Ranking all of the NFL receiving corps

NFL rosters are essentially set until training camps open later this month. In the meantime, USA TODAY Sports has analyzed each team's depth chart and is ranking units throughout the league. 

Today's positional group: Pass catchers

1. New York Giants: Odell Beckham Jr. has never had fewer than 90 catches, 1,300 yards or 10 TDs in a season. The hype is more than justified. Fellow WR Sterling Shepard caught 65 passes and scored eight times as a rookie. Now mix in WR Brandon Marshall, a red zone force who's basically a tight end, along with first-round TE Evan Engram, who's basically a wideout given 4.4 speed that probably makes him the fastest guy in the bunch. This aerial assault could be unrelenting.

2. Green Bay Packers: Jordy Nelson's 13 yards per catch were his fewest since 2010, a nitpick considering he had a league-high 14 TD grabs a year removed from an ACL tear. Davante Adams surpassed Randall Cobb as Aaron Rodgers' second-favorite target, though that calculus could shift with the signing of TE Martellus Bennett.

3. New England Patriots: Brandin Cooks can score any time he touches the ball. He's the latest ingredient to a pick-your-poison recipe that still consists of shifty Julian Edelman and Danny Amendola and long man Chris Hogan, whose 17.9 yards per catch led the AFC in 2016. And if TE Rob Gronkowski really is fully recovered from back surgery? Tom Brady could post numbers to rival his 2007 MVP season.

4. Atlanta Falcons: Did you know — Julio Jones' career average of 96.3 receiving yards per game is tops in NFL history, and more than 20 yards better than Jerry Rice? That's partially a function of the modern game but also indicative of why Jones is currently the gold standard at wideout and a threat to be the first 2,000-yard receiver. Mohamed Sanu and slot supreme Taylor Gabriel aren't mere understudies, and Matt Ryan predicts a sophomore surge from TE Austin Hooper.

5. Pittsburgh Steelers: Antonio Brown eyes a fifth consecutive 100-catch season. But he'll have to share more, and that's not a bad thing. Martavis Bryant's return from suspension is expected to have tremendous impact given 18% of his 76 career catches resulted in a TD. Sammie Coates can get deep, while second rounder JuJu Smith-Schuster is highly physical. WR Eli Rogers and TE Jesse James are also factors.

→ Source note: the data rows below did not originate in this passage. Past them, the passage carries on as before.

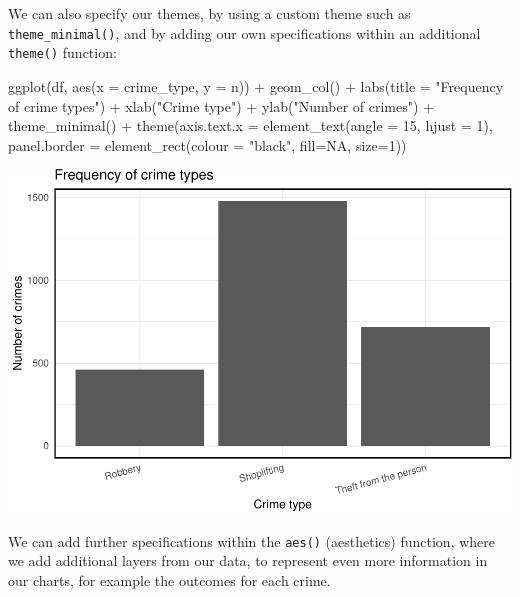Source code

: \documentclass[
]{book}
\makeatletter
\newenvironment{Shaded}{\begin{snugshade}}{\end{snugshade}}
\newcommand{\AttributeTok}[1]{\textcolor[rgb]{0.61,0.61,0.61}{#1}}
\newcommand{\ConstantTok}[1]{\textcolor[rgb]{0,0,0}{#1}}
\newcommand{\DecValTok}[1]{\textcolor[rgb]{0.06,0.06,0.06}{#1}}
\newcommand{\FunctionTok}[1]{\textcolor[rgb]{0,0,0}{#1}}
\newcommand{\NormalTok}[1]{#1}
\newcommand{\SpecialCharTok}[1]{\textcolor[rgb]{0,0,0}{#1}}
\newcommand{\StringTok}[1]{\textcolor[rgb]{0.5,0.5,0.5}{#1}}
\newenvironment{kframe}{%
\medskip{}
\setlength{\fboxsep}{.8em}
 \def\at@end@of@kframe{}%
 \ifinner\ifhmode%
  \def\at@end@of@kframe{\end{minipage}}%
  \begin{minipage}{\columnwidth}%
 \fi\fi%
 \def\FrameCommand##1{\hskip\@totalleftmargin \hskip-\fboxsep
 \colorbox{shadecolor}{##1}\hskip-\fboxsep
     \hskip-\linewidth \hskip-\@totalleftmargin \hskip\columnwidth}%
 \MakeFramed {\advance\hsize-\width
   \@totalleftmargin\z@ \linewidth\hsize
   \@setminipage}}%
 {\par\unskip\endMakeFramed%
 \at@end@of@kframe}
\renewenvironment{Shaded}{\begin{kframe}}{\end{kframe}}
\makeatother
\begin{document}
We can also specify our themes, by using a custom theme such as \texttt{theme\_minimal()}, and by adding our own specifications within an additional \texttt{theme()} function:

\begin{Shaded}
\begin{Highlighting}[]
\FunctionTok{ggplot}\NormalTok{(df, }\FunctionTok{aes}\NormalTok{(}\AttributeTok{x =}\NormalTok{ crime\_type, }\AttributeTok{y =}\NormalTok{ n)) }\SpecialCharTok{+} 
  \FunctionTok{geom\_col}\NormalTok{() }\SpecialCharTok{+} 
  \FunctionTok{labs}\NormalTok{(}\AttributeTok{title =} \StringTok{"Frequency of crime types"}\NormalTok{) }\SpecialCharTok{+} 
  \FunctionTok{xlab}\NormalTok{(}\StringTok{"Crime type"}\NormalTok{) }\SpecialCharTok{+} 
  \FunctionTok{ylab}\NormalTok{(}\StringTok{"Number of crimes"}\NormalTok{) }\SpecialCharTok{+} 
  \FunctionTok{theme\_minimal}\NormalTok{() }\SpecialCharTok{+} 
  \FunctionTok{theme}\NormalTok{(}\AttributeTok{axis.text.x =} \FunctionTok{element\_text}\NormalTok{(}\AttributeTok{angle =} \DecValTok{15}\NormalTok{, }\AttributeTok{hjust =} \DecValTok{1}\NormalTok{), }
        \AttributeTok{panel.border =} \FunctionTok{element\_rect}\NormalTok{(}\AttributeTok{colour =} \StringTok{"black"}\NormalTok{, }\AttributeTok{fill=}\ConstantTok{NA}\NormalTok{, }\AttributeTok{size=}\DecValTok{1}\NormalTok{))}
\end{Highlighting}
\end{Shaded}

\includegraphics{crime_mapping_files/figure-latex/unnamed-chunk-11-1.pdf}

We can add further specifications within the \texttt{aes()} (aesthetics) function, where we add additional layers from our data, to represent even more information in our charts, for example the outcomes for each crime.
\end{document}
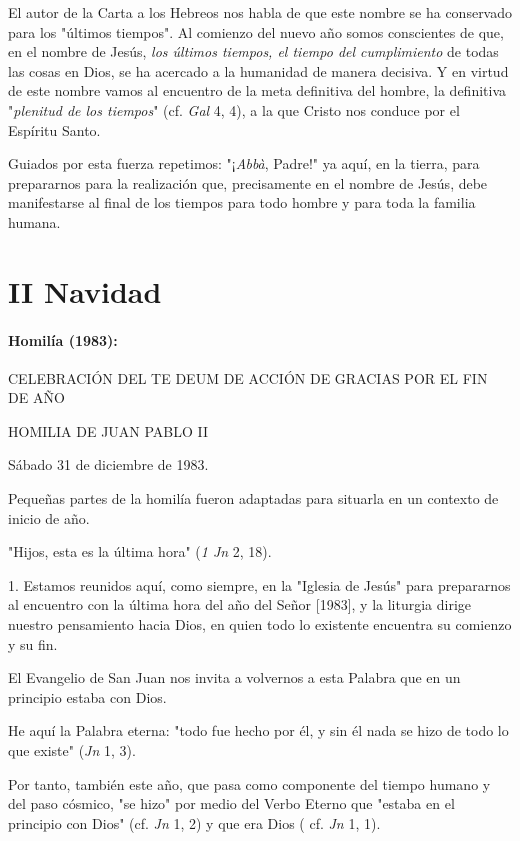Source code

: El autor de la Carta a los Hebreos nos habla de que este nombre se ha
conservado para los "últimos tiempos". Al comienzo del nuevo año somos
conscientes de que, en el nombre de Jesús, \emph{los últimos tiempos, el
	tiempo del cumplimiento} de todas las cosas en Dios, se ha acercado a la
humanidad de manera decisiva. Y en virtud de este nombre vamos al
encuentro de la meta definitiva del hombre, la definitiva
"\emph{plenitud de los tiempos}" (cf. \emph{Gal} 4, 4), a la que Cristo
nos conduce por el Espíritu Santo.

Guiados por esta fuerza repetimos: "¡\emph{Abbà}, Padre!" ya aquí, en la
tierra, para prepararnos para la realización que, precisamente en el
nombre de Jesús, debe manifestarse al final de los tiempos para todo
hombre y para toda la familia humana.





\chapter{II Navidad}

\subsubsection{Homilía (1983): }

CELEBRACIÓN DEL TE DEUM DE ACCIÓN DE GRACIAS POR EL FIN DE AÑO

HOMILIA DE JUAN PABLO II

Sábado 31 de diciembre de 1983.

Pequeñas partes de la homilía fueron adaptadas para situarla en un
contexto de inicio de año.

"Hijos, esta es la última hora" (\emph{1 Jn} 2, 18).

1. Estamos reunidos aquí, como siempre, en la "Iglesia de Jesús" para
prepararnos al encuentro con la última hora del año del Señor
{[}1983{]}, y la liturgia dirige nuestro pensamiento hacia Dios, en
quien todo lo existente encuentra su comienzo y su fin.

El Evangelio de San Juan nos invita a volvernos a esta Palabra que en un
principio estaba con Dios.

He aquí la Palabra eterna: "todo fue hecho por él, y sin él nada se hizo
de todo lo que existe" (\emph{Jn} 1, 3).

Por tanto, también este año, que pasa como componente del tiempo humano
y del paso cósmico, "se hizo" por medio del Verbo Eterno que "estaba en
el principio con Dios" (cf. \emph{Jn} 1, 2) y que era Dios ( cf.
\emph{Jn} 1, 1).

6. Dallas Cowboys: Fully healthy and adapted to Dak Prescott, Dez Bryant should revert to all-pro form, especially with defenses geared to stop Dallas' running game. Cole Beasley was the club's leading receiver last year, and TE Jason Witten just keeps on tickin'.

7. Tampa Bay Buccaneers: Don't expect Mike Evans to lead the league in targets now that DeSean Jackson and first-round TE O.J. Howard have arrived. All three present unique matchup problems — Jameis Winston can't stop gushing about Howard — and the third-year quarterback should quickly learn how to leverage his expanded menu. Cameron Brate, a solid tight end in his own right, and slot WR Adam Humphries will contribute, too.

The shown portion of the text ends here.